COVINGTON, Ky. - Ashland Inc. ASH today announced that Mary Meixelsperger will join its wholly owned subsidiary, Valvoline Inc., as chief financial officer, effective June 20, 2016. She will report to Valvoline Chief Executive Officer Sam Mitchell and will be based at Valvoline's global headquarters in Lexington, Kentucky.

In this new role, Ms. Meixelsperger will be responsible for Valvoline's global financial organization, including financial accounting and reporting, treasury and finance, insurance, business development, planning and analysis, investor relations, tax and internal audit activities.

Since May 2014, Ms. Meixelsperger has served as senior vice president and chief financial officer of DSW Inc. DSW, a leading branded footwear and accessories retailer which operates 480 stores in 42 states, as well as dsw.com, a fully managed e-commerce site. Prior to joining DSW, she served as chief financial officer, controller and treasurer at Shopko Stores from 2005 to 2014. Before Shopko, Ms. Meixelsperger was the chief financial officer for two non-profit organizations from 1993-2004 and served as the chief financial officer for Worldmark Group, a private equity firm, from 1986-1991. She began her career in public accounting at Arthur Young and Co. She earned her bachelor's degree with distinction from the University of Wisconsin-Madison.

"We are delighted to welcome Mary to the Valvoline leadership team," said Mitchell. "We believe her significant leadership and management experience within the retail industry, coupled with her strategic planning expertise, will be important assets in this new role.
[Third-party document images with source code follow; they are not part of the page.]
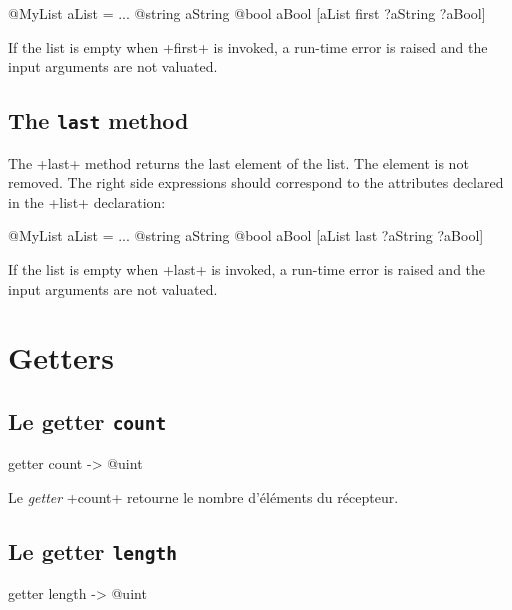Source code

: \begin{galgas}
@MyList aList = ...
@string aString
@bool aBool
[aList first ?aString ?aBool]
\end{galgas}

If the list is empty when \ggs+first+ is invoked, a run-time error is raised and the input arguments are not valuated.

\subsection{The \texttt{last} method}

The \ggs+last+ method returns the last element of the list. The element is not removed. The right side expressions should correspond to the attributes declared in the \ggs+list+ declaration:\\

\begin{galgas}
@MyList aList = ...
@string aString
@bool aBool
[aList last ?aString ?aBool]
\end{galgas}


If the list is empty when \ggs+last+ is invoked, a run-time error is raised and the input arguments are not valuated.








\section{Getters}

\subsection{Le getter \texttt{count}}

\begin{galgas}
getter count -> @uint
\end{galgas}

Le \emph{getter} \ggs+count+ retourne le nombre d'éléments du récepteur.



\subsection{Le getter \texttt{length}}

\begin{galgas}
getter length -> @uint
\end{galgas}

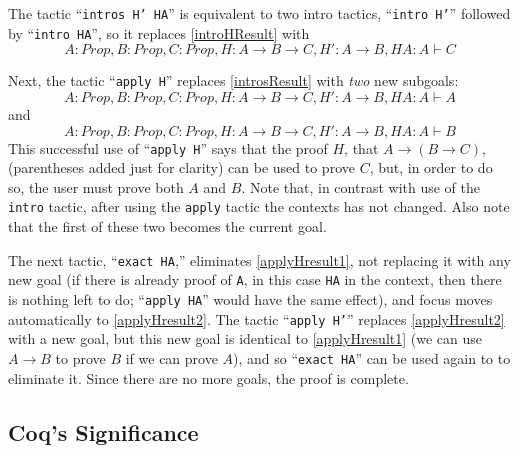\documentclass[11pt]{amsart}
\newcommand{\ra}{\ensuremath{\rightarrow}}
\begin{document}

The tactic ``\texttt{intros H' HA}'' is equivalent to two intro tactics, ``\texttt{intro H'}'' followed by ``\texttt{intro HA}'', so it replaces \eqref{introHResult} with
\begin{equation}\label{introsResult}A : Prop, B : Prop, C : Prop, H : A \ra B \ra C, H' : A \ra B,  HA : A \vdash C\end{equation}

Next, the tactic ``\texttt{apply H}'' replaces \eqref{introsResult} with \textit{two} new subgoals:
\begin{equation}\label{applyHresult1}A : Prop, B : Prop, C : Prop, H : A \ra B \ra C, H' : A \ra B,  HA : A \vdash A\end{equation}
and
\begin{equation}\label{applyHresult2}A : Prop, B : Prop, C : Prop, H : A \ra B \ra C, H' : A \ra B,  HA : A \vdash B\end{equation}
This successful use of ``\texttt{apply H}'' says that the proof $H$, that $A \ra (B \ra C)$, (parentheses added just for clarity) can be used to prove $C$, but, in order to do so, the user must prove both $A$ and $B$.  Note that, in contrast with use of the \texttt{intro} tactic, after using the \texttt{apply} tactic the contexts has not changed.  Also note that the first of these two becomes the current goal.

The next tactic, ``\texttt{exact HA},'' eliminates \eqref{applyHresult1}, not replacing it with any new goal (if there is already proof of \texttt{A}, in this case \texttt{HA} in the context, then there is nothing left to do;  ``\texttt{apply HA}'' would have the same effect), and focus moves automatically to \eqref{applyHresult2}.  The tactic ``\texttt{apply H'}'' replaces \eqref{applyHresult2} with a new goal, but this new goal is identical to \eqref{applyHresult1} (we can use $A \ra B$ to prove $B$ if we can prove $A$), and so ``\texttt{exact HA}'' can be used again to to eliminate it.  Since there are no more goals, the proof is complete.

\subsection{Coq's Significance}
\end{document}
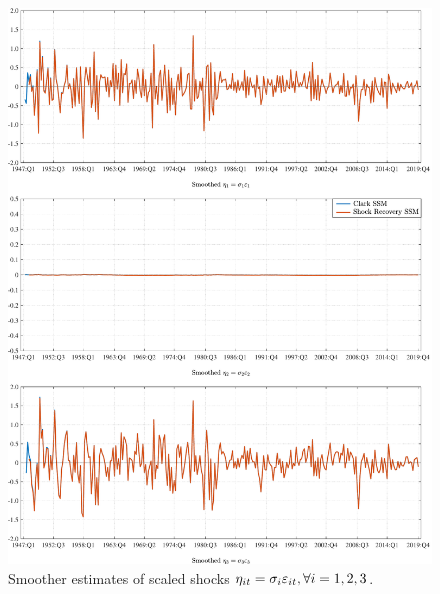 \documentclass[a4paper,final,12pt]{article}
\begin{document}
\begin{figure}[p!]
\centering
\includegraphics[angle=00, width=1\textwidth,trim={0 0 0
0},clip]{Clark_SSM_Smoothed.pdf} \vspace*{-2.5mm}
\caption{Smoother estimates of scaled shocks $\protect\eta_{it} = \protect%
\sigma_i\protect\varepsilon_{it}, \forall i=1,2,3$.}
\label{fig:KS}
\end{figure}
\end{document}
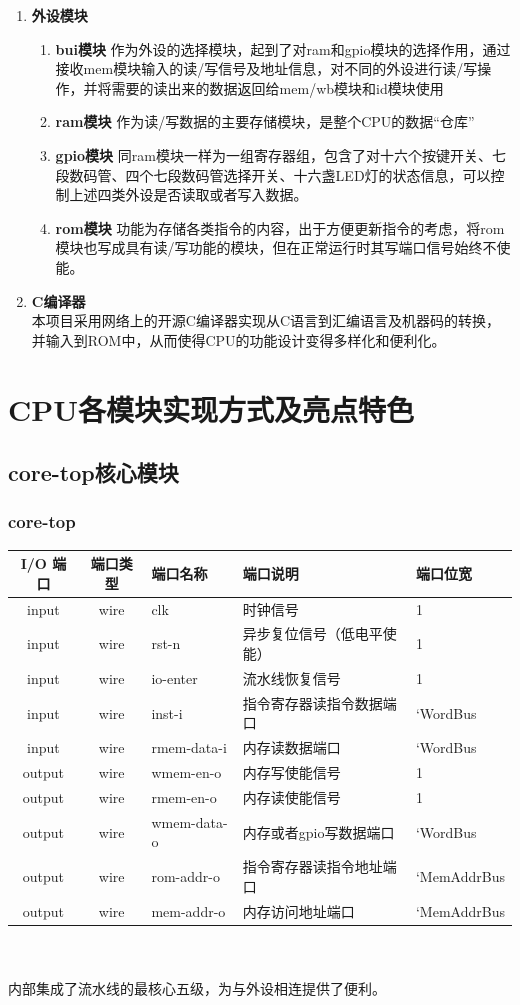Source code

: \documentclass[lang=cn,11pt,a4paper]{elegantpaper}
\begin{document}
\begin{enumerate}
		\item \textbf{外设模块 }
		\begin{enumerate}
			\item \textbf{bui模块}
			作为外设的选择模块，起到了对ram和gpio模块的选择作用，通过接收mem模块输入的读/写信号及地址信息，对不同的外设进行读/写操作，并将需要的读出来的数据返回给mem/wb模块和id模块使用
			\item \textbf{ram模块} 
			作为读/写数据的主要存储模块，是整个CPU的数据“仓库”
			\item \textbf{gpio模块} 同ram模块一样为一组寄存器组，包含了对十六个按键开关、七段数码管、四个七段数码管选择开关、十六盏LED灯的状态信息，可以控制上述四类外设是否读取或者写入数据。
			\item \textbf{rom模块} 
			功能为存储各类指令的内容，出于方便更新指令的考虑，将rom模块也写成具有读/写功能的模块，但在正常运行时其写端口信号始终不使能。
		\end{enumerate}
			\item\textbf{ C编译器 }\\
			本项目采用网络上的开源C编译器实现从C语言到汇编语言及机器码的转换，并输入到ROM中，从而使得CPU的功能设计变得多样化和便利化。
	\end{enumerate}
\section{CPU各模块实现方式及亮点特色}
\subsection{core-top核心模块}
\subsubsection{core-top}
\begin{tabular}{cclll}
	\toprule
	I/O 端口 & 端口类型 &端口名称&端口说明 &端口位宽\\
	\midrule
	input &wire& clk & 时钟信号 & 1 \\
	input &wire& rst-n & 异步复位信号（低电平使能） & 1 \\
	input &wire& io-enter & 流水线恢复信号       & 1   \\
	
	input &wire& inst-i & 指令寄存器读指令数据端口 & `WordBus \\
	input &wire& rmem-data-i & 内存读数据端口 & `WordBus  \\
	
	output &wire& wmem-en-o & 内存写使能信号    & 1   \\
	output &wire& rmem-en-o & 内存读使能信号    & 1  \\
	output &wire& wmem-data-o & 内存或者gpio写数据端口    & `WordBus  \\
	output &wire& rom-addr-o &  指令寄存器读指令地址端口   & `MemAddrBus  \\
	output &wire& mem-addr-o &   内存访问地址端口  & `MemAddrBus  \\
	\bottomrule
\end{tabular}\\
\\
内部集成了流水线的最核心五级，为与外设相连提供了便利。
\end{document}
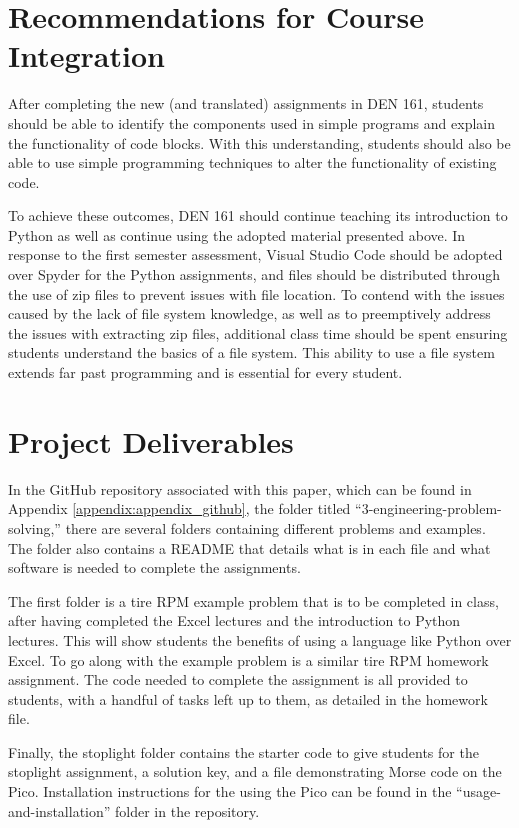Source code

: \section{Recommendations for Course Integration}

After completing the new (and translated) assignments in DEN 161, students should be able to identify the components used in simple
programs and explain the functionality of code blocks. With this understanding, students should also be able
to use simple programming techniques to alter the functionality of existing code. 

To achieve these outcomes, DEN 161 should continue teaching its introduction to Python as well as continue
using the adopted material presented above. In response to the first semester assessment, Visual Studio
Code should be adopted over Spyder for the Python assignments, and files should be distributed through
the use of zip files to prevent issues with file location. To contend with the issues caused by the lack
of file system knowledge, as well as to preemptively address the issues with extracting zip files, additional
class time should be spent ensuring students understand the basics of a file system. This ability to use
a file system extends far past programming and is essential for every student.

\section{Project Deliverables}

In the GitHub repository associated with this paper, which can be found in Appendix \ref{appendix:appendix_github},
the folder titled ``3-engineering-problem-solving,'' there are several folders containing different problems and 
examples. The folder also contains a README that details what is in each file and what software is needed to 
complete the assignments. 

The first folder is a tire RPM example problem that is to be completed in class, after having completed the Excel
lectures and the introduction to Python lectures. This will show students the benefits of using a
language like Python over Excel. To go along with the example problem is a similar tire RPM homework assignment.
The code needed to complete the assignment is all provided to students, with a handful of tasks left up to them,
as detailed in the homework file. 

Finally, the stoplight folder contains the starter code to give students for the stoplight assignment, a solution
key, and a file demonstrating Morse code on the Pico. Installation instructions for the using the Pico can be found
in the ``usage-and-installation'' folder in the repository.

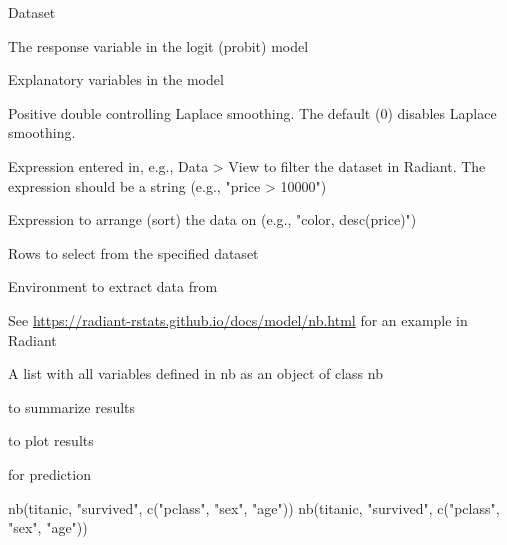 \documentclass[a4paper]{book}
\begin{document}
%
\begin{Arguments}
\begin{ldescription}
\item[\code{dataset}] Dataset

\item[\code{rvar}] The response variable in the logit (probit) model

\item[\code{evar}] Explanatory variables in the model

\item[\code{laplace}] Positive double controlling Laplace smoothing. The default (0) disables Laplace smoothing.

\item[\code{data\_filter}] Expression entered in, e.g., Data > View to filter the dataset in Radiant. The expression should be a string (e.g., "price > 10000")

\item[\code{arr}] Expression to arrange (sort) the data on (e.g., "color, desc(price)")

\item[\code{rows}] Rows to select from the specified dataset

\item[\code{envir}] Environment to extract data from
\end{ldescription}
\end{Arguments}
%
\begin{Details}
See \url{https://radiant-rstats.github.io/docs/model/nb.html} for an example in Radiant
\end{Details}
%
\begin{Value}
A list with all variables defined in nb as an object of class nb
\end{Value}
%
\begin{SeeAlso}
 to summarize results

 to plot results

 for prediction
\end{SeeAlso}
%
\begin{Examples}
\begin{ExampleCode}
nb(titanic, "survived", c("pclass", "sex", "age")) %
nb(titanic, "survived", c("pclass", "sex", "age")) %

\end{ExampleCode}
\end{Examples}
\end{document}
We look forward to Mary's contributions leading our global finance organization."

Added William Wulfsohn, Ashland chairman and chief executive officer: "Mary is a highly regarded executive with proven success in building and leading a high-performance financial organization. Her hiring reflects another important step forward as we prepare to separate into two independent, publicly traded companies."   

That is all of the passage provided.